The university applied to Turkish education officials to set up four faculties in northern Syria’s al-Bab, Azaz and Mare districts, which is planned to focus on economics, business, teaching and engineering; some 2,700 prospective students have already taken proficiency exams. The faculties will be the second move by Gaziantep University as it previously opened a vocational school last year in Aleppo’s Jarablus district. While vocational education currently continues in five departments, the university is planning to expand it with four more and to provide education for 500 students.

In 2016, Turkey launched Operation Euphrates Shield and cleared about 2,000 kilometers of area in northern Syria, which was once dragged into darkness by the Daesh terrorist organization.

This seems to reflect Syria’s actual capitulation to Turkey, which henceforth is to control that area — permanently. The only question now is how large the seized area will turn out to be.
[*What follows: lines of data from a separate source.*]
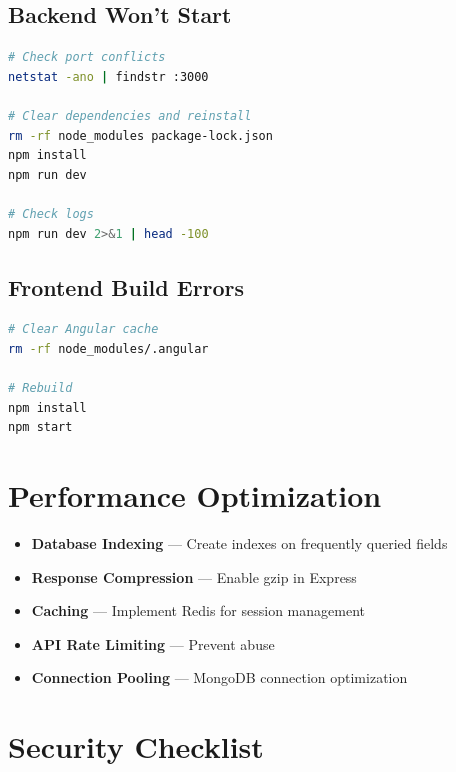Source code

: \documentclass[11pt,a4paper,oneside,openany]{book}
\begin{document}
\subsection{Backend Won't Start}

\begin{lstlisting}[language=bash,caption=Debugging Backend Issues]
# Check port conflicts
netstat -ano | findstr :3000

# Clear dependencies and reinstall
rm -rf node_modules package-lock.json
npm install
npm run dev

# Check logs
npm run dev 2>&1 | head -100
\end{lstlisting}

\subsection{Frontend Build Errors}

\begin{lstlisting}[language=bash,caption=Fixing Angular Build Issues]
# Clear Angular cache
rm -rf node_modules/.angular

# Rebuild
npm install
npm start
\end{lstlisting}

\section{Performance Optimization}

\begin{itemize}
    \item \textbf{Database Indexing} --- Create indexes on frequently queried fields
    \item \textbf{Response Compression} --- Enable gzip in Express
    \item \textbf{Caching} --- Implement Redis for session management
    \item \textbf{API Rate Limiting} --- Prevent abuse
    \item \textbf{Connection Pooling} --- MongoDB connection optimization
\end{itemize}

\section{Security Checklist}
\end{document}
The first person, it seems, who recognized quickly the significance of this takeover was the tweeter “domihol” who on 28 May 2019 posted

Turkey is also throwing serious money at its seemingly permanent slice of Syria.

You don’t build universities just so Damascus can take it over soon.

Right below that is his:

I’m sorry to say – my prediction for Syria’s near and possibly medium term future still holds …

Dominic | دومينيك added,

[15 December 2018] prediction:

TRUMP gets the oil & gas

ERDOGAN gets the water

PUTIN gets the “mission accomplished” moment …

9:49 AM – 28 May 2019

However, his predictions there (as is routine for tweets, which are good for communicating only bumper-stickers) are unsupported by anything. For example: Where is Turkey’s oil and gas? Is it actually anywhere near to the Turkish border? Here’s a map which shows where it is, and that’s certainly not near the Turkish border.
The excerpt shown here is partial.